Jak podał redaktor Rukmini Callimachi w marcu 2016 ISIS wykorzystuje antykoncepcję dla ułatwienia gwałtu na kobietach. Podczas handlu niewolnicami uzupełnieniem "towaru" są pigułki wczesnoporonne. Prawo szariatu wymaga do odbycia stosunku płciowego, aby kobieta nie była w ciąży. Bojownicy ISIS zmuszają niewolnice do spożywania tabletek antykoncepcyjnych. Wymusza się także u nich spędzenie płodu, czyli aborcji. Za pomocą testu hCG na obecność ciąży muzułmanie określają, czy nałożnica może być gwałcona. Wedle ustaleń ginekologa Nagham Nawzat z ONZ 5% zgwałconych w Północnym Iraku Jazydek zaszła w ciążę.

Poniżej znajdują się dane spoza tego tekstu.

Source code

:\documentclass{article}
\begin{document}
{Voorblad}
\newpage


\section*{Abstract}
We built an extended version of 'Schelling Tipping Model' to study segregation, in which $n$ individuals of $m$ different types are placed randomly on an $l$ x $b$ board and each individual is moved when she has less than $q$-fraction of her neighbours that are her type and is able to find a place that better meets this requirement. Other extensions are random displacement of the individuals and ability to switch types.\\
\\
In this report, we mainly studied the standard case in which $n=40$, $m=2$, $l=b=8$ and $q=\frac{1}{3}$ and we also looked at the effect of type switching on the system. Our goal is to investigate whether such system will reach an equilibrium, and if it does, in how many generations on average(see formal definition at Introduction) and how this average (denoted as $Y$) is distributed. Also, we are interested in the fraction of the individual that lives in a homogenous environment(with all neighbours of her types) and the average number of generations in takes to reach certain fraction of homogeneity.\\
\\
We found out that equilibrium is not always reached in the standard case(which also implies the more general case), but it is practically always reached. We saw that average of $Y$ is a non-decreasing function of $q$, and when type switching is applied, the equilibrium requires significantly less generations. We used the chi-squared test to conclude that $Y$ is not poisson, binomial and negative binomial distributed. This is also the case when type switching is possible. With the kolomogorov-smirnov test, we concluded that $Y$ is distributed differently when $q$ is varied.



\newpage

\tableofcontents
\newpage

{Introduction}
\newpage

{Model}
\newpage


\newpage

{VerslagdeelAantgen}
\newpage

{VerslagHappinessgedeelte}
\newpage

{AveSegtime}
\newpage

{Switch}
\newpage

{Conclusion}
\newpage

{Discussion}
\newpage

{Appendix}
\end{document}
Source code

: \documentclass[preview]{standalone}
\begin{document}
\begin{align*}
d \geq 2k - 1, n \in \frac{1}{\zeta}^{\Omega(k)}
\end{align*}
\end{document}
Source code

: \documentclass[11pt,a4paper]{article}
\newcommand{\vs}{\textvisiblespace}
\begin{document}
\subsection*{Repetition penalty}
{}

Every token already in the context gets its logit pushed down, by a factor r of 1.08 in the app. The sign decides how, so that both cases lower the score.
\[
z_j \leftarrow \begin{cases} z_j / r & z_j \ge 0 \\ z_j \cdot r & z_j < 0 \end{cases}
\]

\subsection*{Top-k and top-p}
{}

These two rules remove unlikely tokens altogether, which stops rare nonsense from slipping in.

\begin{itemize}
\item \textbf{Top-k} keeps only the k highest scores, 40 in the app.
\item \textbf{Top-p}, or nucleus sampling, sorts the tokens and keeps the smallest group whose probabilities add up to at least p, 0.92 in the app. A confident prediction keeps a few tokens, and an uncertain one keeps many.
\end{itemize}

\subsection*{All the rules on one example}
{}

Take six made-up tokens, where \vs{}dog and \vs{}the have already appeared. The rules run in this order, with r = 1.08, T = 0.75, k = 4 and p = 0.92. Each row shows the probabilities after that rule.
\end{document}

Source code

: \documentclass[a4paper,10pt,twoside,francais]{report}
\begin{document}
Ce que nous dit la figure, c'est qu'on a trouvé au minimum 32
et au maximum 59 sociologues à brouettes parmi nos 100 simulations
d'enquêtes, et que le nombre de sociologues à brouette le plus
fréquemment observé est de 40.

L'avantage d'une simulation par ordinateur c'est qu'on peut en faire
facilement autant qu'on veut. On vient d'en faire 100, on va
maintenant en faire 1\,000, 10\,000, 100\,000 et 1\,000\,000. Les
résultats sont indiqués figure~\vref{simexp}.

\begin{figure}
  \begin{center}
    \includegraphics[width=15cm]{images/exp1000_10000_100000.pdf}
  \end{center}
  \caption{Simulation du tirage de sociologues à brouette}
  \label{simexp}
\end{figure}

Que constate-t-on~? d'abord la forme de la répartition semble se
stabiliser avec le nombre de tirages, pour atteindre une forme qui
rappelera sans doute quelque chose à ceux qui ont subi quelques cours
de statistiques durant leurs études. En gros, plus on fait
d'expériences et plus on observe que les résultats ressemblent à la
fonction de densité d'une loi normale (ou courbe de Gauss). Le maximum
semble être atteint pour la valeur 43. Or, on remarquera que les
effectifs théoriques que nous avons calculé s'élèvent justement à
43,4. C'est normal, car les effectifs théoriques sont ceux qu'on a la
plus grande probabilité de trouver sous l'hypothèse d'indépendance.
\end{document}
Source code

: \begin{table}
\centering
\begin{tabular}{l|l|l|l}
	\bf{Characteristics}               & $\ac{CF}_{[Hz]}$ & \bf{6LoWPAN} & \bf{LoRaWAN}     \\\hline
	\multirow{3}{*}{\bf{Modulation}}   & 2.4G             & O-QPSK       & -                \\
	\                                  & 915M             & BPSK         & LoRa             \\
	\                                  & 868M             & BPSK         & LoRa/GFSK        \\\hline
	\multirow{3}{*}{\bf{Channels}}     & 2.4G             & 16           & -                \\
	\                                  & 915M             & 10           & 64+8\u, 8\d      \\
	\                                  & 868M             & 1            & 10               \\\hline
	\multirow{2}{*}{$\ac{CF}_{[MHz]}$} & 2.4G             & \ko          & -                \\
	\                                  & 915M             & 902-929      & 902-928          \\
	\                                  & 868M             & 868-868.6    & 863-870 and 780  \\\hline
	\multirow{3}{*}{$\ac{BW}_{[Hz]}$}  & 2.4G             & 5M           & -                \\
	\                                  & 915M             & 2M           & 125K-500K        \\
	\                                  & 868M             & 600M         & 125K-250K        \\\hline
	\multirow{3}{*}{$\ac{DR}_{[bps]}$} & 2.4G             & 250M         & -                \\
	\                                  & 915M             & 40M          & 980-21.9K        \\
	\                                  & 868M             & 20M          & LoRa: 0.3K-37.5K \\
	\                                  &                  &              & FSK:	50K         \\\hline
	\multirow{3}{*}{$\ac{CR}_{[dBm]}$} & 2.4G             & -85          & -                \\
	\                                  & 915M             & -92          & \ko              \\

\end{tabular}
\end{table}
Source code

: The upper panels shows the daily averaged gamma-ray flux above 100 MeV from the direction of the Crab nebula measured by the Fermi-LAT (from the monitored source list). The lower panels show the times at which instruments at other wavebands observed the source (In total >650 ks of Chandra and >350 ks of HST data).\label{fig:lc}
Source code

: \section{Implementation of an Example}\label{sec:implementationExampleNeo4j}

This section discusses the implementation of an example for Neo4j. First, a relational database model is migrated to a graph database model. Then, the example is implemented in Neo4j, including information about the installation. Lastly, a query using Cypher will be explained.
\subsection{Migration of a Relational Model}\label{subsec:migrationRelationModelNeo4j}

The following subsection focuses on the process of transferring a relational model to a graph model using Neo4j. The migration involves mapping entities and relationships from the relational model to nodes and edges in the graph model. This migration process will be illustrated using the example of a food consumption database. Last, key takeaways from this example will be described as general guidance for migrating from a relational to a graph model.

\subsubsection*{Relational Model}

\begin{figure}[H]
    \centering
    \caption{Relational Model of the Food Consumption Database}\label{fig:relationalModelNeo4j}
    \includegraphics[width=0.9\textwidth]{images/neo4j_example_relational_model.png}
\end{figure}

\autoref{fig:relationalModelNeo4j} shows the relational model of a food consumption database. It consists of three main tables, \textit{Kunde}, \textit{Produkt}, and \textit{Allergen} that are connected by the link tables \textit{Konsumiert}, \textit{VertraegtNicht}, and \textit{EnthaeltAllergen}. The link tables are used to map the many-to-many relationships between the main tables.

Podczas handlu kobietami kupcy otrzymują wczesnoporonne tabletki dzień po jako "środek bezpieczeństwa". Muzułmanie wywołują u swych niewolnic sztuczne poronienia. Bojownicy dla pewności stosują nawet po trzy metody zapobiegania ciąży jednocześnie.
Jazydzki dziennikarz Khider Domle podaje, o handlu kobietami przez ISIS: "Część jest sprzedawana za broń, bądź tylko za dziesięć dolarów lub dziesięć papierosów".